Exercise prompt: Range to reproduce from the entries below: the line with "- [Open lecture", the line with "## Questions", and every line in between. Give them exactly and give nothing else.

Material shown:
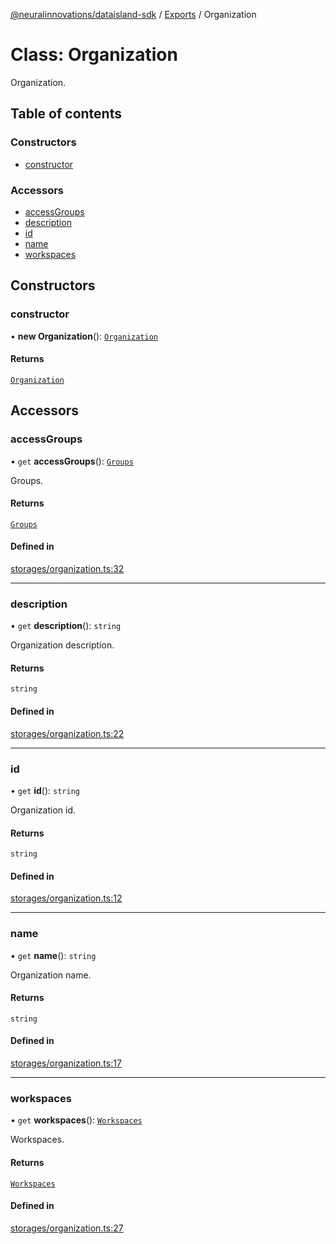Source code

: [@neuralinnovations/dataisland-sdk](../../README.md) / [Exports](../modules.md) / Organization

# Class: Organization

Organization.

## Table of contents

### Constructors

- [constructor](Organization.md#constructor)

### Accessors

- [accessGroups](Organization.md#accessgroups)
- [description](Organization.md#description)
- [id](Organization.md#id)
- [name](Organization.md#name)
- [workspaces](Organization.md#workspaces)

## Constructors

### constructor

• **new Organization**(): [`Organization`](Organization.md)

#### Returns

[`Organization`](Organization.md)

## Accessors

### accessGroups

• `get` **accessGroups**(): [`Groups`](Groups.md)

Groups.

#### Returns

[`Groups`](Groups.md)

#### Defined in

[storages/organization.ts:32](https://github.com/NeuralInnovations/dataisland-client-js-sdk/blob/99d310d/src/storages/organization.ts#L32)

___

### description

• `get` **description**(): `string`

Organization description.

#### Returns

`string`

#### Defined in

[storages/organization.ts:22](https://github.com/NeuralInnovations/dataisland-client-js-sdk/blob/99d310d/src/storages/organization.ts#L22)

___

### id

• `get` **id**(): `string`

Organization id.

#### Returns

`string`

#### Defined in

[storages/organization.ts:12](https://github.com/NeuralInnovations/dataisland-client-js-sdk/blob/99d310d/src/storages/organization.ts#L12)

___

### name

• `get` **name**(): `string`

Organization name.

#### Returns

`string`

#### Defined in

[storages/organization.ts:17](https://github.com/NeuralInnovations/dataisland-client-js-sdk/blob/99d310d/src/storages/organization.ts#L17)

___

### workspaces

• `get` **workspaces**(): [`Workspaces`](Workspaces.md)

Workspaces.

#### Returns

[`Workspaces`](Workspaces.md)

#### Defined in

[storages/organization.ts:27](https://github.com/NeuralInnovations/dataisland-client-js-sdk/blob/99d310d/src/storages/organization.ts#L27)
* * *
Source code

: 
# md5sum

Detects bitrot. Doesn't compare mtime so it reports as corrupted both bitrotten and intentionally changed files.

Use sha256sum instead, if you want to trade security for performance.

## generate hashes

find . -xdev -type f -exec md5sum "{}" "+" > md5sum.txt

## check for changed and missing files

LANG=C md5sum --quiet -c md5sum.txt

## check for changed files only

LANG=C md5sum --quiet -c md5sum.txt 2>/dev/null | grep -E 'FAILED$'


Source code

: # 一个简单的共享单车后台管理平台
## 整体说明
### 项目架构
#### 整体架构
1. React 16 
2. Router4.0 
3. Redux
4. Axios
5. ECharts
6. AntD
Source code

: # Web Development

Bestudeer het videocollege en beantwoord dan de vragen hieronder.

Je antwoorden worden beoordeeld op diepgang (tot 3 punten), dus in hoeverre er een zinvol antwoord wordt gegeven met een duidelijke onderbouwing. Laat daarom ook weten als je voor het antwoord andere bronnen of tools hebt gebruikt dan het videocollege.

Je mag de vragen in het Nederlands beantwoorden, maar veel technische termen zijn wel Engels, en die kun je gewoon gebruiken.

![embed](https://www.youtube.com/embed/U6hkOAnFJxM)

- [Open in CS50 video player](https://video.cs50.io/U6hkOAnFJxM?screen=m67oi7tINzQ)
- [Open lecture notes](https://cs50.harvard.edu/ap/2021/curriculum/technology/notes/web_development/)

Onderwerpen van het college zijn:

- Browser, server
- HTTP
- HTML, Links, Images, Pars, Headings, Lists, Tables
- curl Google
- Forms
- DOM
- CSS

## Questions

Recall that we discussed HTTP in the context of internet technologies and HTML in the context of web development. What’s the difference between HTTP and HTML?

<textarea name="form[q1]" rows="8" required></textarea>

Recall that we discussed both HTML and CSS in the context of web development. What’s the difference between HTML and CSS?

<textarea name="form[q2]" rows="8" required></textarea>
...
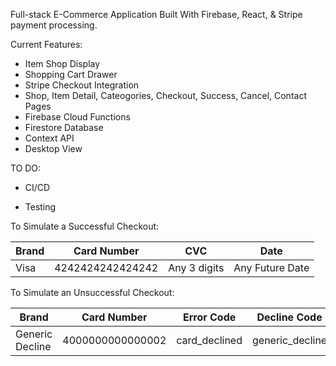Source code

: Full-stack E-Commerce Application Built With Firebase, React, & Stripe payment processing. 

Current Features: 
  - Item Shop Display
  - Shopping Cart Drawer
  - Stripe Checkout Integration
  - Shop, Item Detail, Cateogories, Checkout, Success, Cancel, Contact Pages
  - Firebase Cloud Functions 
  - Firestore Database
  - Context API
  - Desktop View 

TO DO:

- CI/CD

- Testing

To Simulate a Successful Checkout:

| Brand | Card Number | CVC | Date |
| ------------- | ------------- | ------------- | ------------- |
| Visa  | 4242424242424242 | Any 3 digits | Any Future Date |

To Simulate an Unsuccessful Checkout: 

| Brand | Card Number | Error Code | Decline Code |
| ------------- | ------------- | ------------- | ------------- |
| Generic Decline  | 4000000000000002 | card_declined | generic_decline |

Answer to the problem:
- [Open lecture notes](https://cs50.harvard.edu/ap/2021/curriculum/technology/notes/web_development/)

Onderwerpen van het college zijn:

- Browser, server
- HTTP
- HTML, Links, Images, Pars, Headings, Lists, Tables
- curl Google
- Forms
- DOM
- CSS

## Questions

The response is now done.